November 22, 20236 min read


Are you one of those people asking, how can eating chocolate be part of a healthy diet? Well, here's the secret to how I did it:

  • creamed/ smoothly blended cottage cheese, preferably low calorie

  • low calorie chocolate protein powder

With those 2 seemingly odd partners, the magic can begin. These form the basis for a high protein, low calorie dessert - what's not to love!

Recipe for Magic

I started with a recipe by The Best Cottage Cheese Edible Cookie Dough - Lifestyle of a Foodie

  • 8 oz cottage cheese

  • ⅔ cup almond flour

  • 1 scoop vanilla protein powder

  • 1 teaspoon vanilla extract

  • 2 tablespoon maple syrup

  • ½ cup chocolate chunks

However I made some modifications to fit with my not-a-diet but more like a concerted effort to eat-more-protein-while-in-a-caloric-deficit eating pattern (eeek that sounds like a diet but isn't for reasons I'll cover in a future post ;-). In addition to using low calorie versions of cottage cheese and protein powder, the corners I cut include:

  • low calorie almond flour (more expensive but the calorie bomb of regular almond flour gave me a shock. As a side note, the author of the recipe wrote that using almond flour made it gluten free. Personally I'm curious if regular flour will work or in some combination with almond flour).

  • chocolate protein powder cause it was on my shelf, whereas vanilla protein powder wasn't on the local shop's shelf plus I wasn't sure if I would like the recipe... I mean blended cottage cheese and protein powder, really?!?! But, yes, the plot twist worked wonders.

  • half the amount of maple syrup and then added a splash of liquid sweetener.

The first time I made it, I gradually added the flour which turned into good opportunities for me and my teen boy to taste it 😜. And that resulted in a few discoveries:

  • used less almond flour than the recipe required because we felt it was getting mealy

  • in future versions, I added even less flour and it was then more like a cream filling or icing.

When I make the cookie dough version, I eat it with dark chocolate and almond chunks.
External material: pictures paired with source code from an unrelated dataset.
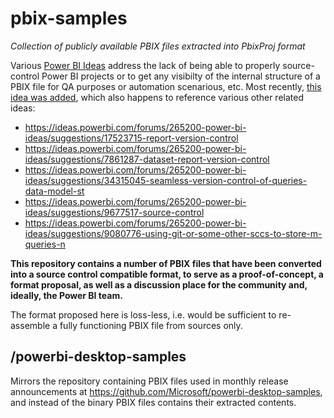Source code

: # pbix-samples

*Collection of publicly available PBIX files extracted into PbixProj format*

Various [Power BI Ideas](https://ideas.powerbi.com/forums/265200-power-bi-ideas) address the lack of being able to properly source-control Power BI projects or to get any visibilty of the internal structure of a PBIX file for QA purposes or automation scenarious, etc. Most recently, [this idea was added](https://ideas.powerbi.com/forums/265200-power-bi-ideas/suggestions/36978934-built-in-git-support-in-powerbi-desktop), which also happens to reference various other related ideas:

- https://ideas.powerbi.com/forums/265200-power-bi-ideas/suggestions/17523715-report-version-control
- https://ideas.powerbi.com/forums/265200-power-bi-ideas/suggestions/7861287-dataset-report-version-control
- https://ideas.powerbi.com/forums/265200-power-bi-ideas/suggestions/34315045-seamless-version-control-of-queries-data-model-st
- https://ideas.powerbi.com/forums/265200-power-bi-ideas/suggestions/9677517-source-control
- https://ideas.powerbi.com/forums/265200-power-bi-ideas/suggestions/9080776-using-git-or-some-other-sccs-to-store-m-queries-n

**This repository contains a number of PBIX files that have been converted into a source control compatible format, to serve as a proof-of-concept, a format proposal, as well as a discussion place for the community and, ideally, the Power BI team.**

The format proposed here is loss-less, i.e. would be sufficient to re-assemble a fully functioning PBIX file from sources only.

## /powerbi-desktop-samples

Mirrors the repository containing PBIX files used in monthly release announcements at https://github.com/Microsoft/powerbi-desktop-samples, and instead of the binary PBIX files contains their extracted contents.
It is a heavy dessert so a small portion is satisfying. With the icing version, I spread it on plain cookies like digestive biscuits.

And Like Magic, The Weight Disappeared

It's awkward but I have to confess, I'm not a big chocolate fan so in that way my not-a-diet really did make me eat this chocolate dessert everyday (and even when I needed a blog writing snack, what did I turn to...😋). The reason is I struggled to obtain my daily protein goal of 30% of my caloric intake which is ideal for the body re-composition I'm aiming for (mainly more visible muscle and less visible fat). Previously, I ate a lot of beans, almost to an extreme like making tortillas from lentils topped with pea pate, to boost my protein levels. But simultaneously that upped my carbs - not tragic but countered my objective. Then I started to eat a lot of meat, specifically chicken, but that added to my fat macros. There is no such thing as "bad" calories so I won't shame my fat macros but my goal is higher protein intake.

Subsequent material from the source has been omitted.